(Beginning of RECORDS FOR THE TASK)
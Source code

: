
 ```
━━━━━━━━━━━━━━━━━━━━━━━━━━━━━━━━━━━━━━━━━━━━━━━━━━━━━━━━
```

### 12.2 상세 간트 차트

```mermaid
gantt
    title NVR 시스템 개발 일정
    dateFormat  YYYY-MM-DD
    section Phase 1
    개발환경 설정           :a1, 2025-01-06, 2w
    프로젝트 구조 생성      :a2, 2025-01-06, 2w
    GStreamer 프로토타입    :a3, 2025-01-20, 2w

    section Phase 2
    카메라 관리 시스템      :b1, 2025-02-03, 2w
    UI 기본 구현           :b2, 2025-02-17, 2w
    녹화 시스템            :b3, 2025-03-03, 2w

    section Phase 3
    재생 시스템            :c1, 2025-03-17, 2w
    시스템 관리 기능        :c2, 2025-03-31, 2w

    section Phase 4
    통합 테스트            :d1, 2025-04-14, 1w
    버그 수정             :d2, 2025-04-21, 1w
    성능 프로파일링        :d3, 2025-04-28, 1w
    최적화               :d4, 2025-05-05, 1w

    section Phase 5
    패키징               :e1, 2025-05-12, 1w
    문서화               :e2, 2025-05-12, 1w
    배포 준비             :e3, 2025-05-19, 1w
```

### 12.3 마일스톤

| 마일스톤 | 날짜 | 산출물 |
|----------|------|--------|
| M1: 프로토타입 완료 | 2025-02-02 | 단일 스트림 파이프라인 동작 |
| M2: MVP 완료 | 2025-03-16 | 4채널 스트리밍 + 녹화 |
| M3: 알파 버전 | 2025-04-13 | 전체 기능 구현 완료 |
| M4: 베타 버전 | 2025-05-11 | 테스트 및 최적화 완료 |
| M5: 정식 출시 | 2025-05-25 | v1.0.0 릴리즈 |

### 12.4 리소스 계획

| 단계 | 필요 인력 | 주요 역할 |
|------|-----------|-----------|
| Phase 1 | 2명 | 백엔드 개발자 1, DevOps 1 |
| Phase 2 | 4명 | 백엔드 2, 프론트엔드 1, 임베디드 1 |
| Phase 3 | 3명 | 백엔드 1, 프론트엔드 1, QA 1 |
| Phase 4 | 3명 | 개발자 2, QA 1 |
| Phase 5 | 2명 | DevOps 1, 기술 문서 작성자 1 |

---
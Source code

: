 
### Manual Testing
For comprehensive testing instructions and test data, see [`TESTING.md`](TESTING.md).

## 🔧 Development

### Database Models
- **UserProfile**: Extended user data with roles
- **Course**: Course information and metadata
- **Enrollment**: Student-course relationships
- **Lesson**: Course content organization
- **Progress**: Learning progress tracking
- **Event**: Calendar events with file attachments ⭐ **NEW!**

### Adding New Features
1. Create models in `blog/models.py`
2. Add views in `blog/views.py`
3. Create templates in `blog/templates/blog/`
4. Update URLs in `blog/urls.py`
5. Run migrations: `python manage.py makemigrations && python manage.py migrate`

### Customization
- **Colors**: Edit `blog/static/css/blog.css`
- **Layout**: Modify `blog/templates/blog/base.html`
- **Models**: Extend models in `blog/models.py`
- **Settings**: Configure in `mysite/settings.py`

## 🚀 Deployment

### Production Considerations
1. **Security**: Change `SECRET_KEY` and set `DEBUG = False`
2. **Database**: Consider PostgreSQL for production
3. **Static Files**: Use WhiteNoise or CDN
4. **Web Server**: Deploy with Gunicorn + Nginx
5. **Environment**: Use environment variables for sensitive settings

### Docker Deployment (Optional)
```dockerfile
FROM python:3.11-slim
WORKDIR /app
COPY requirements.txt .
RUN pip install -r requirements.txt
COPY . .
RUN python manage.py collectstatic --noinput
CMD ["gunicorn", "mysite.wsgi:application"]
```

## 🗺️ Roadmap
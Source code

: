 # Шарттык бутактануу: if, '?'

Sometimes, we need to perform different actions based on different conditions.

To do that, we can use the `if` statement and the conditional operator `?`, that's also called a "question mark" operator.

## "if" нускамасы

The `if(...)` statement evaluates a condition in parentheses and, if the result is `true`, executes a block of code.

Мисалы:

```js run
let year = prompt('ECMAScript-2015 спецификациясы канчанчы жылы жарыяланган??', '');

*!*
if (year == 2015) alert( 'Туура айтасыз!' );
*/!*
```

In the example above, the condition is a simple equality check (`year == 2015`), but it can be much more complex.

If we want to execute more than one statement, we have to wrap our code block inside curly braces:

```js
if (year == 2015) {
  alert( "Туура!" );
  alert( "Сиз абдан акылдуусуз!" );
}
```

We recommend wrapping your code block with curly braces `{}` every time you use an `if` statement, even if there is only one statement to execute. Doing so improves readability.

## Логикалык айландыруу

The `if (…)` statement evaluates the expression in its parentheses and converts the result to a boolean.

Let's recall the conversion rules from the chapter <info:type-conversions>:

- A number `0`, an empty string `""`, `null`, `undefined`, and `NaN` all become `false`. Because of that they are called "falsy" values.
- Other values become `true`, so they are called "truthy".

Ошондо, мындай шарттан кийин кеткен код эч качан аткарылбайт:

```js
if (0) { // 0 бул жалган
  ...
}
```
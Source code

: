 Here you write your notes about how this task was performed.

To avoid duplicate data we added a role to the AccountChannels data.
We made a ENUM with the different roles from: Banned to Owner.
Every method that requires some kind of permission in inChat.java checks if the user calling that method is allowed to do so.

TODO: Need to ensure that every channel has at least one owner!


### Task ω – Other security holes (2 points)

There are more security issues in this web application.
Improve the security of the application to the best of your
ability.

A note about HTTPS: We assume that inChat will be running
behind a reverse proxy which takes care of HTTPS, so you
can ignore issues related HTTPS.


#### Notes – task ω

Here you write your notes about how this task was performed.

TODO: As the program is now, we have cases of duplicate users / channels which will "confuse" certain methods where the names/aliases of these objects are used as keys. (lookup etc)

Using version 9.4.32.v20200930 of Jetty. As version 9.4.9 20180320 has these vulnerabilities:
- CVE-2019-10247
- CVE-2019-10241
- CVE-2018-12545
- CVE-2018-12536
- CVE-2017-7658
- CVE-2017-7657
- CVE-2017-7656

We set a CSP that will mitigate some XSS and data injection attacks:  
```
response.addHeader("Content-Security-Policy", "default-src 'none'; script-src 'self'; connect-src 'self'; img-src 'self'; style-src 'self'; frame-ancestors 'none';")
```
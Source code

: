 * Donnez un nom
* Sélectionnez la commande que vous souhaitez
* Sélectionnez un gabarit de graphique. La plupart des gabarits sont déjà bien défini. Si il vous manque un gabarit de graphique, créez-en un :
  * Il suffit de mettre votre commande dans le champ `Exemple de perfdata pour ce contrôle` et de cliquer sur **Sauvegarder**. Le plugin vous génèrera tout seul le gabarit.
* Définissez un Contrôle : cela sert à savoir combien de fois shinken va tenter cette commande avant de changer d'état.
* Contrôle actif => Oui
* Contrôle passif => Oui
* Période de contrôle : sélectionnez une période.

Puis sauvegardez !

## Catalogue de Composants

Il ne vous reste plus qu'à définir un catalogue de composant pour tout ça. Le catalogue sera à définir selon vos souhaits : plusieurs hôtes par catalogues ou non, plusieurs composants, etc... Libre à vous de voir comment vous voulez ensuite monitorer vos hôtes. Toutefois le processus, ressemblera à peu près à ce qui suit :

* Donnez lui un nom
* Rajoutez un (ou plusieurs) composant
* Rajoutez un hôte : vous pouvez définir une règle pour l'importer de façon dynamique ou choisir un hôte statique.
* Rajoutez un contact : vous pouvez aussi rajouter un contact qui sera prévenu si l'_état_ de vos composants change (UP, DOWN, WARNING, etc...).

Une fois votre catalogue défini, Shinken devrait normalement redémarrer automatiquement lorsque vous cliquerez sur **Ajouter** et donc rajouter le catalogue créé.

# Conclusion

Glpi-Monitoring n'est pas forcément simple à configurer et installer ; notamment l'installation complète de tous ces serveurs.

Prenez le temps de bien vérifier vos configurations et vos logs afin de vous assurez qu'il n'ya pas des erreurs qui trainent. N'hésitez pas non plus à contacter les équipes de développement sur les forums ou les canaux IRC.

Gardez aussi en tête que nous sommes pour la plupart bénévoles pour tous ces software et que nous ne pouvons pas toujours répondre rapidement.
(End of RECORDS FOR THE TASK)
What is needed is a verbatim copy of every line in the records above from the one containing "인력 | 주요 역할 |" down to the one containing "1. **Security**: Change", both included, and nothing more.

| 단계 | 필요 인력 | 주요 역할 |
|------|-----------|-----------|
| Phase 1 | 2명 | 백엔드 개발자 1, DevOps 1 |
| Phase 2 | 4명 | 백엔드 2, 프론트엔드 1, 임베디드 1 |
| Phase 3 | 3명 | 백엔드 1, 프론트엔드 1, QA 1 |
| Phase 4 | 3명 | 개발자 2, QA 1 |
| Phase 5 | 2명 | DevOps 1, 기술 문서 작성자 1 |

---
Source code

: 
### Manual Testing
For comprehensive testing instructions and test data, see [`TESTING.md`](TESTING.md).

## 🔧 Development

### Database Models
- **UserProfile**: Extended user data with roles
- **Course**: Course information and metadata
- **Enrollment**: Student-course relationships
- **Lesson**: Course content organization
- **Progress**: Learning progress tracking
- **Event**: Calendar events with file attachments ⭐ **NEW!**

### Adding New Features
1. Create models in `blog/models.py`
2. Add views in `blog/views.py`
3. Create templates in `blog/templates/blog/`
4. Update URLs in `blog/urls.py`
5. Run migrations: `python manage.py makemigrations && python manage.py migrate`

### Customization
- **Colors**: Edit `blog/static/css/blog.css`
- **Layout**: Modify `blog/templates/blog/base.html`
- **Models**: Extend models in `blog/models.py`
- **Settings**: Configure in `mysite/settings.py`

## 🚀 Deployment

### Production Considerations
1. **Security**: Change `SECRET_KEY` and set `DEBUG = False`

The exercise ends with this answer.